Naturally the docks themselves were always the point of Trieste. Everything looked towards the wharfs and quays, as the mountains themselves looked down there in that fanciful Alpine map of mine. It was above all a place of ships and sailors, and Maria Theresa herself had instituted a nautical school, to be run by Jesuits—its successor still exists, opposite the Civic Library. The Austrian East India Company had its base here, in the days when all European States were competing for markets in the east, and built ships in its own Trieste yards, not far from today’s railway station.

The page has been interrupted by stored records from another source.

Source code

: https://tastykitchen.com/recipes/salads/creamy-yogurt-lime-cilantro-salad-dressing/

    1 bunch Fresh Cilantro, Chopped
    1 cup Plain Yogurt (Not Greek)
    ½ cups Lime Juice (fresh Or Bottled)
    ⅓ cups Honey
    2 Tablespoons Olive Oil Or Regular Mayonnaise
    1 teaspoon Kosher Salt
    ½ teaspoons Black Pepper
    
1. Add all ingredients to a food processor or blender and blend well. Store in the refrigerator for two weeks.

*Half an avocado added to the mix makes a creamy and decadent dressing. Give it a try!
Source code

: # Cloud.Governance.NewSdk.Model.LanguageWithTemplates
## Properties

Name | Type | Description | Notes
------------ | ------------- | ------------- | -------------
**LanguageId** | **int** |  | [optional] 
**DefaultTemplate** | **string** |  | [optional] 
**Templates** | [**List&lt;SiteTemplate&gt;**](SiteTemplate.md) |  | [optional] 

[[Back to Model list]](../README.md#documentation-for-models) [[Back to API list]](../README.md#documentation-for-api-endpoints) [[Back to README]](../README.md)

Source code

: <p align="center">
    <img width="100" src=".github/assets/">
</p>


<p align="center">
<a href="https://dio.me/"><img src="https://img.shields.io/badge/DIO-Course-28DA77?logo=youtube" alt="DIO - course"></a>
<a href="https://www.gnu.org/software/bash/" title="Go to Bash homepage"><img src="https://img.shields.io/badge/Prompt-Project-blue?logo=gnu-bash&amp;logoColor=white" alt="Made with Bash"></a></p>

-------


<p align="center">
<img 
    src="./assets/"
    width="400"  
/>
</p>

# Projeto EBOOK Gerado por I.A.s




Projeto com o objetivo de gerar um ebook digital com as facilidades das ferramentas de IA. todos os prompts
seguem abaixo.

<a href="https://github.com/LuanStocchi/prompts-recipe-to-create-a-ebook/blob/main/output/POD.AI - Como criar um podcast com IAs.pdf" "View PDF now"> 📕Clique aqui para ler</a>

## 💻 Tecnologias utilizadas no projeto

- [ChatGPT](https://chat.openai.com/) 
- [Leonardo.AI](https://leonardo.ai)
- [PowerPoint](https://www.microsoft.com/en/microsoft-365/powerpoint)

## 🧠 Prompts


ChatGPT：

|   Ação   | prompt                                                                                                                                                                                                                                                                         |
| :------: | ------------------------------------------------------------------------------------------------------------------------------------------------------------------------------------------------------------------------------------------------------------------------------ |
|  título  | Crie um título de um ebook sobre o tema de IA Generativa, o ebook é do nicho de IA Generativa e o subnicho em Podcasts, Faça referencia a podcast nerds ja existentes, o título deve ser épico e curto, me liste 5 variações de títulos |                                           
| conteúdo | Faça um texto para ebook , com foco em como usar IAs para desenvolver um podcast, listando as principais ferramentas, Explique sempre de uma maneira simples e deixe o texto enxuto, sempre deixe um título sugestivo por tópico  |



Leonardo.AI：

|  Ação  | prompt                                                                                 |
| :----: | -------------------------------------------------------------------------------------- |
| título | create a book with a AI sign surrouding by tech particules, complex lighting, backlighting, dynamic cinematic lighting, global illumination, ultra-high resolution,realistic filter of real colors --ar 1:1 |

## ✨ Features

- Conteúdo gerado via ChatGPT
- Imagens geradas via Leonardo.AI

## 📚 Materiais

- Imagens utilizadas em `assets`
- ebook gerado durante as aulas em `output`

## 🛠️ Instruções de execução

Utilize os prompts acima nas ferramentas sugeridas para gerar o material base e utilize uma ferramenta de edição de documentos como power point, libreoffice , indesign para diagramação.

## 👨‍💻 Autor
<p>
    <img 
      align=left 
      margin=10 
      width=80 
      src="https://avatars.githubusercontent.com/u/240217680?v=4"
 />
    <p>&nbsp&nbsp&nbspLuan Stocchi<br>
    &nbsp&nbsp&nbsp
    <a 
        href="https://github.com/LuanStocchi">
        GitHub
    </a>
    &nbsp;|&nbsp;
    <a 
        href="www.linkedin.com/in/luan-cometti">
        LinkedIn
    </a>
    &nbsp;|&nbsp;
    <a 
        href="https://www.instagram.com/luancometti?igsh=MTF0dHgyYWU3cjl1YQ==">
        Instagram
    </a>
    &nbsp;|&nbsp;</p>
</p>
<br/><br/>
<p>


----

If you drive through the industrial quarters beside Muggia bay, with docks and warehouses all around you, and elevated highways threading over and under one another, you may notice an apparent castle tower protruding diffidently out of the chaos—more like a cardboard tower than a real one, with a pair of lions prominently prancing beside it. This is the tower of the Lloyd Austriaco Arsenal, for generations the headquarters of shipbuilding in Trieste. Great ships were built in this city for a century or more, and names that were famous all over the world were born to a splash of champagne on Trieste slipways. Here the
Viribus Unitis
was built, and two other powerful dreadnoughts which represented Austro-Hungary’s will to be a major naval power, but which, as it turned out, were the last Austrian battleships. It was at the Cantiere San Marco here that Mussolini laid the keel of the battleship
Roma
, one of the only class of battleships ordered by the Fascist regime, and as it happened the last ever to be built for the Italian Navy, too.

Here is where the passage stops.